## Data listing:
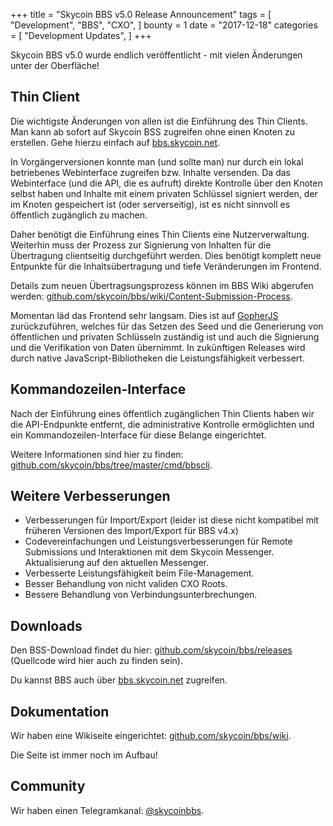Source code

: +++
title = "Skycoin BBS v5.0 Release Announcement"
tags = [
    "Development",
    "BBS",
    "CXO",
]
bounty = 1
date = "2017-12-18"
categories = [
    "Development Updates",
]
+++

Skycoin BBS v5.0 wurde endlich veröffentlicht - mit vielen Änderungen unter der Oberfläche!


## Thin Client

Die wichtigste Änderungen von allen ist die Einführung des Thin Clients. Man kann ab sofort auf Skycoin BSS zugreifen ohne einen Knoten zu erstellen. Gehe hierzu einfach auf [bbs.skycoin.net](http://bbs.skycoin.net). 

In Vorgängerversionen konnte man (und sollte man) nur durch ein lokal betriebenes Webinterface zugreifen bzw. Inhalte versenden. Da das Webinterface (und die API, die es aufruft) direkte Kontrolle über den Knoten selbst haben und Inhalte mit einem privaten Schlüssel signiert werden, der im Knoten gespeichert ist (oder serverseitig), ist es nicht sinnvoll es öffentlich zugänglich zu machen.

Daher benötigt die Einführung eines Thin Clients eine Nutzerverwaltung. Weiterhin muss der Prozess zur Signierung von Inhalten für die Übertragung clientseitig durchgeführt werden. Dies benötigt komplett neue Entpunkte für die Inhaltsübertragung und tiefe Veränderungen im Frontend.

Details zum neuen Übertragsungsprozess können im BBS Wiki abgerufen werden: [github.com/skycoin/bbs/wiki/Content-Submission-Process](https://github.com/skycoin/bbs/wiki/Content-Submission-Process).

Momentan läd das Frontend sehr langsam. Dies ist auf [GopherJS](https://github.com/gopherjs) zurückzuführen, welches für das Setzen des Seed und die Generierung von öffentlichen und privaten Schlüsseln zuständig ist und auch die Signierung und die Verifikation von Daten übernimmt. In zukünftigen Releases wird durch native JavaScript-Bibliotheken die Leistungsfähigkeit verbessert.

## Kommandozeilen-Interface

Nach der Einführung eines öffentlich zugänglichen Thin Clients haben wir die API-Endpunkte entfernt, die administrative Kontrolle ermöglichten und ein Kommandozeilen-Interface für diese Belange eingerichtet.

Weitere Informationen sind hier zu finden: [github.com/skycoin/bbs/tree/master/cmd/bbscli](https://github.com/skycoin/bbs/tree/master/cmd/bbscli).

## Weitere Verbesserungen

* Verbesserungen für Import/Export (leider ist diese nicht kompatibel mit früheren Versionen des Import/Export für BBS v4.x)
* Codevereinfachungen und Leistungsverbesserungen für Remote Submissions und Interaktionen mit dem Skycoin Messenger. Aktualisierung auf den aktuellen Messenger.
* Verbesserte Leistungsfähigkeit beim File-Management.
* Besser Behandlung von nicht validen CXO Roots.
* Bessere Behandlung von Verbindungsunterbrechungen.

## Downloads

Den BSS-Download findet du hier: [github.com/skycoin/bbs/releases](https://github.com/skycoin/bbs/releases) (Quellcode wird hier auch zu finden sein).

Du kannst BBS auch über [bbs.skycoin.net](http://bbs.skycoin.net) zugreifen.

## Dokumentation

Wir haben eine Wikiseite eingerichtet: [github.com/skycoin/bbs/wiki](https://github.com/skycoin/bbs/wiki).

Die Seite ist immer noch im Aufbau!

## Community

Wir haben einen Telegramkanal: [@skycoinbbs](https://t.me/skycoinbbs).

## Task prompt:
Print the listing word for word but skip its pictures.

## Result of this exercise:
Source code

: +++
title = "Skycoin BBS v5.0 Release Announcement"
tags = [
    "Development",
    "BBS",
    "CXO",
]
bounty = 1
date = "2017-12-18"
categories = [
    "Development Updates",
]
+++

Skycoin BBS v5.0 wurde endlich veröffentlicht - mit vielen Änderungen unter der Oberfläche!


## Thin Client

Die wichtigste Änderungen von allen ist die Einführung des Thin Clients. Man kann ab sofort auf Skycoin BSS zugreifen ohne einen Knoten zu erstellen. Gehe hierzu einfach auf [bbs.skycoin.net](http://bbs.skycoin.net). 

In Vorgängerversionen konnte man (und sollte man) nur durch ein lokal betriebenes Webinterface zugreifen bzw. Inhalte versenden. Da das Webinterface (und die API, die es aufruft) direkte Kontrolle über den Knoten selbst haben und Inhalte mit einem privaten Schlüssel signiert werden, der im Knoten gespeichert ist (oder serverseitig), ist es nicht sinnvoll es öffentlich zugänglich zu machen.

Daher benötigt die Einführung eines Thin Clients eine Nutzerverwaltung. Weiterhin muss der Prozess zur Signierung von Inhalten für die Übertragung clientseitig durchgeführt werden. Dies benötigt komplett neue Entpunkte für die Inhaltsübertragung und tiefe Veränderungen im Frontend.

Details zum neuen Übertragsungsprozess können im BBS Wiki abgerufen werden: [github.com/skycoin/bbs/wiki/Content-Submission-Process](https://github.com/skycoin/bbs/wiki/Content-Submission-Process).

Momentan läd das Frontend sehr langsam. Dies ist auf [GopherJS](https://github.com/gopherjs) zurückzuführen, welches für das Setzen des Seed und die Generierung von öffentlichen und privaten Schlüsseln zuständig ist und auch die Signierung und die Verifikation von Daten übernimmt. In zukünftigen Releases wird durch native JavaScript-Bibliotheken die Leistungsfähigkeit verbessert.

## Kommandozeilen-Interface

Nach der Einführung eines öffentlich zugänglichen Thin Clients haben wir die API-Endpunkte entfernt, die administrative Kontrolle ermöglichten und ein Kommandozeilen-Interface für diese Belange eingerichtet.

Weitere Informationen sind hier zu finden: [github.com/skycoin/bbs/tree/master/cmd/bbscli](https://github.com/skycoin/bbs/tree/master/cmd/bbscli).

## Weitere Verbesserungen

* Verbesserungen für Import/Export (leider ist diese nicht kompatibel mit früheren Versionen des Import/Export für BBS v4.x)
* Codevereinfachungen und Leistungsverbesserungen für Remote Submissions und Interaktionen mit dem Skycoin Messenger. Aktualisierung auf den aktuellen Messenger.
* Verbesserte Leistungsfähigkeit beim File-Management.
* Besser Behandlung von nicht validen CXO Roots.
* Bessere Behandlung von Verbindungsunterbrechungen.

## Downloads

Den BSS-Download findet du hier: [github.com/skycoin/bbs/releases](https://github.com/skycoin/bbs/releases) (Quellcode wird hier auch zu finden sein).

Du kannst BBS auch über [bbs.skycoin.net](http://bbs.skycoin.net) zugreifen.

## Dokumentation

Wir haben eine Wikiseite eingerichtet: [github.com/skycoin/bbs/wiki](https://github.com/skycoin/bbs/wiki).

Die Seite ist immer noch im Aufbau!

## Community

Wir haben einen Telegramkanal: [@skycoinbbs](https://t.me/skycoinbbs).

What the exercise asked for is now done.